[Supplied data — start]

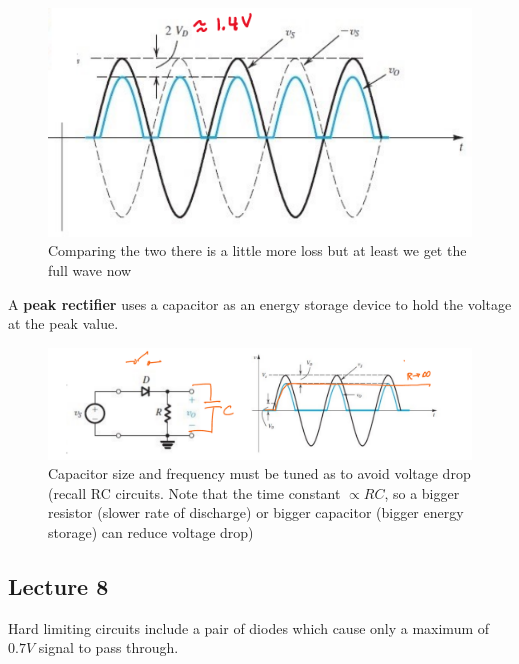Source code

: \documentclass[../notes.tex]{subfiles}
\begin{document}
\begin{figure}[H]
	\centering
	\includegraphics[width=0.8\linewidth]{img/image_2022-09-23-12-52-41.png}
	\caption{Comparing the two there is a little more loss but at least we get the full wave now}
\end{figure}


A \textbf{peak rectifier} uses a capacitor as an energy storage device to hold the voltage at the peak value.

\begin{figure}[H]
	\centering
	\includegraphics[width=0.8\linewidth]{img/image_2022-09-23-12-58-46.png}
	\caption{Capacitor size and frequency must be tuned as to avoid voltage drop (recall RC circuits. Note that the time constant $ \propto RC $, so a bigger resistor (slower rate of discharge) or bigger capacitor (bigger energy storage) can reduce voltage drop)}
\end{figure}


\subsection{Lecture 8}
Hard limiting circuits include a pair of diodes which cause only a maximum of $ 0.7V $ signal to pass through.
\end{document}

[Supplied data — finish]

> _Task directions_
Please set down every line of the data above precisely, dropping the images.

> _Response for this exercise_
Source code

: \documentclass[../notes.tex]{subfiles}
\begin{document}
\begin{figure}[H]
	\centering
	\includegraphics[width=0.8\linewidth]{img/image_2022-09-23-12-52-41.png}
	\caption{Comparing the two there is a little more loss but at least we get the full wave now}
\end{figure}


A \textbf{peak rectifier} uses a capacitor as an energy storage device to hold the voltage at the peak value.

\begin{figure}[H]
	\centering
	\includegraphics[width=0.8\linewidth]{img/image_2022-09-23-12-58-46.png}
	\caption{Capacitor size and frequency must be tuned as to avoid voltage drop (recall RC circuits. Note that the time constant $ \propto RC $, so a bigger resistor (slower rate of discharge) or bigger capacitor (bigger energy storage) can reduce voltage drop)}
\end{figure}


\subsection{Lecture 8}
Hard limiting circuits include a pair of diodes which cause only a maximum of $ 0.7V $ signal to pass through.
\end{document}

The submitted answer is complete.